The embodiments of the invention are not limited to a particular
type of network.
[0024] In some embodiments, server 110 is a web server that
provides web pages to clients 120. Examples of such web servers
include the IIS (Internet Information Service) web server, the
Apache web server, and the Netscape web server. The embodiments of
the invention are not limited to a particular web server. Server
110 may include an encryption/decryption component 112, an
authentication component 114, and a cookie management component
116.
[0025] Encryption/Decryption component 112 provides a mechanism to
encrypt and/or decrypt information. It is sometimes desirable for
server 112 to exchange encrypted messages with a client 120, for
example when receiving password data or registration data.
Encryption/Decryption component 112 may be used to encrypt or
decrypt such messages. In some embodiments, encryption/decryption
component 112 supports Crypt-MD5 encryption and decryption.
Additionally, an encryption component may include hashing
functions. Those of skill in the art will appreciate that various
encryption/decryption methods are now available and others may be
developed in the future and that such encryption methods are within
the scope of the inventive subject matter.
[0026] Authentication component 114 provides a mechanism to create
and read digitally a signed message such that a receiver of a
signed message can determine that the message is authentic (i.e.
from the source the message indicates it is from) and that the
message has not been tampered with. Various authentication
mechanisms are known in the art and may be used by server 110. The
embodiments of the invention are not limited to a particular
authentication mechanism.
[0027] Cookie management component 116 manages reading and creation
of cookies for server 110. Cookie management component 116 may use
authentication component 114 and encryption/decryption component
112 to process signed and/or encrypted portions of cookies.
[0028] In some embodiments, client 120 is a web application such as
a browser that requests web pages from serve 110. Examples of such
web browsers include Internet Explorer, Mozilla Firefox, and
Netscape Navigator. The embodiments of the invention are not
limited to a particular client 120. In varying embodiments, client
120 may include an encryption/decryption component 122, an
authentication component 124, scripting component 126 and a cookie
management component 128.
[0029] Like its server based counterpart, encryption/decryption
component 122 provides a mechanism to encrypt and/or decrypt
information. Encryption/Decryption component 122 may be used to
encrypt or decrypt messages exchanged with server 110. In some
embodiments, encryption/decryption component 122 supports Crypt-MD5
encryption and decryption. Additionally, an encryption component
may include hashing functions. Those of skill in the art will
appreciate that various encryption/decryption methods are now
available and others may be developed in the future and that such
encryption methods are within the scope of the inventive subject
matter.
[0030] Authentication component 124 provides a mechanism to create
and read digitally a signed message such that a receiver of a
signed message can determine that the message is authentic (i.e.

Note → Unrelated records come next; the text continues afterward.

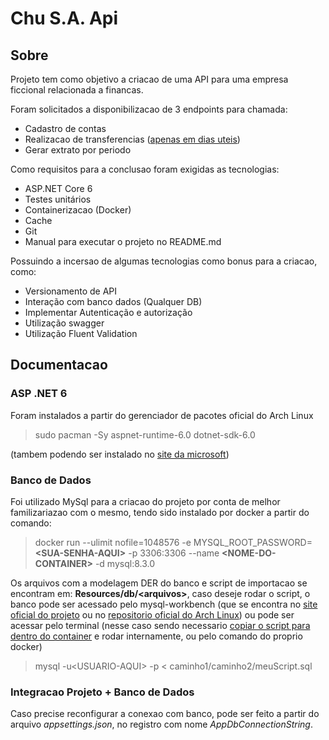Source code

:# Chu S.A. Api

## Sobre

Projeto tem como objetivo a criacao de uma API para uma empresa ficcional relacionada a financas.

Foram solicitados a disponibilizacao de 3 endpoints para chamada:

 - Cadastro de contas
 - Realizacao de transferencias ([apenas em dias uteis](https://brasilapi.com.br/api/feriados/v1/2024))
 - Gerar extrato por periodo

Como requisitos para a conclusao foram exigidas as tecnologias:

 - ASP.NET Core 6
 - Testes unitários
 - Containerizacao (Docker)
 - Cache
 - Git
 - Manual para executar o projeto no README.md

Possuindo a incersao de algumas tecnologias como bonus para a criacao, como:

 - Versionamento de API
 - Interação com banco dados (Qualquer DB)
 - Implementar Autenticação e autorização
 - Utilização swagger
 - Utilização Fluent Validation

## Documentacao

### ASP .NET 6

Foram instalados a partir do gerenciador de pacotes oficial do Arch Linux
> sudo pacman -Sy aspnet-runtime-6.0 dotnet-sdk-6.0

(tambem podendo ser instalado no [site da microsoft](https://dotnet.microsoft.com/pt-br/download/dotnet/6.0))

### Banco de Dados

Foi utilizado MySql para a criacao do projeto por conta de melhor familizariazao com o mesmo, 
tendo sido instalado por docker a partir do comando:
> docker run --ulimit nofile=1048576 -e MYSQL_ROOT_PASSWORD=**<SUA-SENHA-AQUI\>** -p 3306:3306 --name **<NOME-DO-CONTAINER\>** -d mysql:8.3.0

Os arquivos com a modelagem DER do banco e script de importacao se encontram em: **Resources/db/<arquivos\>**, caso deseje rodar o script, o banco pode ser acessado
pelo mysql-workbench (que se encontra no [site oficial do projeto](https://dev.mysql.com/downloads/workbench/) ou no [repositorio oficial do Arch Linux](https://archlinux.org/packages/extra/x86_64/mysql-workbench/)) ou pode ser acessar pelo terminal (nesse caso sendo necessario [copiar o script para dentro do container](https://docs.docker.com/engine/reference/commandline/container_cp/) e rodar internamente, ou pelo comando do proprio docker)

> mysql -u<USUARIO-AQUI\> -p < caminho1/caminho2/meuScript.sql

### Integracao Projeto + Banco de Dados

Caso precise reconfigurar a conexao com banco, pode ser feito a partir do arquivo _appsettings.json_, no registro com nome _AppDbConnectionString_.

from the source the message indicates it is from) and that the
message has not been tampered with. Various authentication
mechanisms are known in the art and may be used by client 120. The
embodiments of the invention are not limited to a particular
authentication mechanism.
[0031] Cookie management component 128 manages reading and creation
of cookies for client 120. Cookie management component 128 may use
authentication component 124 and encryption/decryption component
122 to process signed and/or encrypted portions of cookies.
[0032] Scripting component 126 provides a mechanism for
interpreting executable scripts that may be downloaded or otherwise
placed on a computer system executing browser 120. In some
embodiments, scripting component 126 may interpret JavaScript. In
alternative embodiments, scripting component 126 may read Visual
Basic Script (VB Script). Other types of scripting languages either
now known or developed in the future may be read and interpreted by
scripting component 126.
[0033] Proxy/Caching server 104 may act as a proxy for a web
service and/or may cache previously generated web pages.

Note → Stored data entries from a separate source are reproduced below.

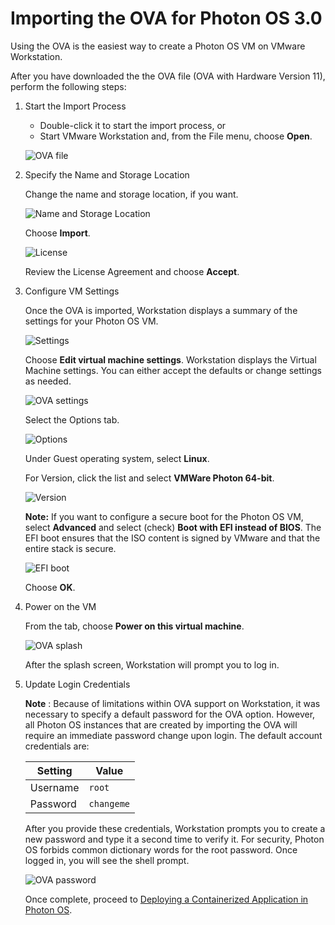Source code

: # Importing the OVA for Photon OS 3.0

Using the OVA is the easiest way to create a Photon OS VM on VMware Workstation. 

After you have downloaded the the OVA file (OVA with Hardware Version 11), perform the following steps:

1. Start the Import Process

    - Double-click it to start the import process, or
    - Start VMware Workstation and, from the File menu, choose **Open**.

    ![OVA file](images/ws-ova-import.png)

1. Specify the Name and Storage Location

    Change the name and storage location, if you want.
    
    ![Name and Storage Location](images/ws-ova-path.png)
    
    Choose **Import**.
    
    ![License](images/ws-ova-license.png)
    
    Review the License Agreement and choose **Accept**.

1. Configure VM Settings

    Once the OVA is imported, Workstation displays a summary of the settings for your Photon OS VM.
    
    ![Settings](images/ws-ova-settings.png)
    
    Choose **Edit virtual machine settings**. Workstation displays the Virtual Machine settings. You can either accept the defaults or change settings as needed.
    
    ![OVA settings](images/ws-ova-settings-edit.png)
    
    Select the Options tab.
    
    ![Options](images/ws-ova-settings-options.png)

    Under Guest operating system, select **Linux**.
    
    For Version, click the list and select **VMWare Photon 64-bit**.
    
    ![Version](images/ws-ova-os.png)
    
    **Note:**  If you want to configure a secure boot for the Photon OS VM, select **Advanced**  and select (check) **Boot with EFI instead of BIOS**. The EFI boot ensures that the ISO content is signed by VMware and that the entire stack is secure.
    
    ![EFI boot](images/ws-ova-settings-efi.png)
    
    Choose **OK**.

1. Power on the VM

    From the tab, choose  **Power on this virtual machine**.
    
    ![OVA splash](images/ws-ova-splash.png)
    
    After the splash screen, Workstation will prompt you to log in.

1. Update Login Credentials

    **Note** : Because of limitations within OVA support on Workstation, it was necessary to specify a default password for the OVA option. However, all Photon OS instances that are created by importing the OVA will require an immediate password change upon login. The default account credentials are:
    
    | **Setting** | **Value** |
    | --- | --- |
    | Username | ``root`` |
    | Password | ``changeme`` |
    
    After you provide these credentials, Workstation prompts you to create a new password and type it a second time to verify it. For security, Photon OS forbids common dictionary words for the root password. Once logged in, you will see the shell prompt.
    
    ![OVA password](images/ws-ova-password.png)
    
    Once complete, proceed to [Deploying a Containerized Application in Photon OS](deploying-a-containerized-application-in-photon-os.md).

Proxy/Caching server 104 may serve previously generated pages to a
client 120 if it determines that a request is for the same page as
a previous request. The cached information may include cookies
associated with the page.
[0034] Further details on the operation of the above components
will be described below with reference to FIGS. 2-5.
[0035] FIGS. 2 and 3 are flowcharts illustrating methods for
verifying the origin of web page requests according to embodiments
of the invention. The methods to be performed by the operating
environment constitute computer programs made up of
computer-executable instructions. Describing the methods by
reference to a flowchart enables one skilled in the art to develop
such programs including such instructions to carry out the method
on suitable processors for gaming machines (the processor or
processors of the computer executing the instructions from
machine-readable media). The methods illustrated in FIGS. 2 and 3
are inclusive of acts that may be taken by an operating environment
executing an exemplary embodiment of the invention.

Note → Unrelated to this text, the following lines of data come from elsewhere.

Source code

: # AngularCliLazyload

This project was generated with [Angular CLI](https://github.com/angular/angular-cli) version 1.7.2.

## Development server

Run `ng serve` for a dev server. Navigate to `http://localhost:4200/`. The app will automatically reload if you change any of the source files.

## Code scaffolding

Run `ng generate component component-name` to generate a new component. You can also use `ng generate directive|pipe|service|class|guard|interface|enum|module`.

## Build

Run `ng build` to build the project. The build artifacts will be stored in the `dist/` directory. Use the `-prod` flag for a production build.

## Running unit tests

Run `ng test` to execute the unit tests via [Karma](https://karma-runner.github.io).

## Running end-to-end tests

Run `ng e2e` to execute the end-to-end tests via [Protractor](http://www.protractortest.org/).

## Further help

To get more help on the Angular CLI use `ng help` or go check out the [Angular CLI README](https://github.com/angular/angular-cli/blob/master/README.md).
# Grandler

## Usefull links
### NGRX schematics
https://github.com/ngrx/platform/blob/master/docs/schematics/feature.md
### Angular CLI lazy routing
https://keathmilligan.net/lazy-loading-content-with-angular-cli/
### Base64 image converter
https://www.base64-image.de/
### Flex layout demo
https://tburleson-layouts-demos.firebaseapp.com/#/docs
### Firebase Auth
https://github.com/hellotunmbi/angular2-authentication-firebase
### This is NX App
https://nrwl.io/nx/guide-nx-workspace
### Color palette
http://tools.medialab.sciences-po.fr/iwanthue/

[0036] FIG. 2 is a flowchart illustrating a method typically
executed by a client that may be used to generate a client
identification value and use the client identification value to
verify the origin of a page request. In some embodiments, the
method begins by receiving a server generated identification value
(block 202). The server generated ID may be received in response to
a request for a sign-in page. For example, a user may request to
sign-in to an electronic commerce web site, a subscription based
web site, or other web site that may provide private or
personalized data.
[0037] Next, the client generates a client side identification
value (block 204). In some embodiments, the client side
identification value is generated through the execution of a script
such as a JavaScript or VB script. In particular embodiments, the
client side identification value comprises eight characters. An
example script capable of generating for generating 62.sup.8
(218*10.sup.12) unique client side identification values of eight
characters is as follows: TABLE-US-00001 <script
language="javascript" type="text/javascript"> var clientIdValue
= ``; function genClientId( ) { var chars =
"0123456789ABCDEFGHIJKLMNOPQRSTUVWXTZabcdefghijklmnopqrstuvwxyz";
var length = 8; for (var i=0; i<length; i++) { var index =
Math.floor(Math.random( )*chars.length); clientId +=
chars.substring(index, index+1); } } </script>
[0038] Next, the system creates a composite client identification
value using the server generated ID value and the client side
identification value (block 206). In some embodiments, the
composite client identification value may be created by appending
the server generated ID value and the client side identification
value. Alternative mechanisms for combining the server generated ID
value and the client side identification value are possible and
within the scope of the inventive subject matter.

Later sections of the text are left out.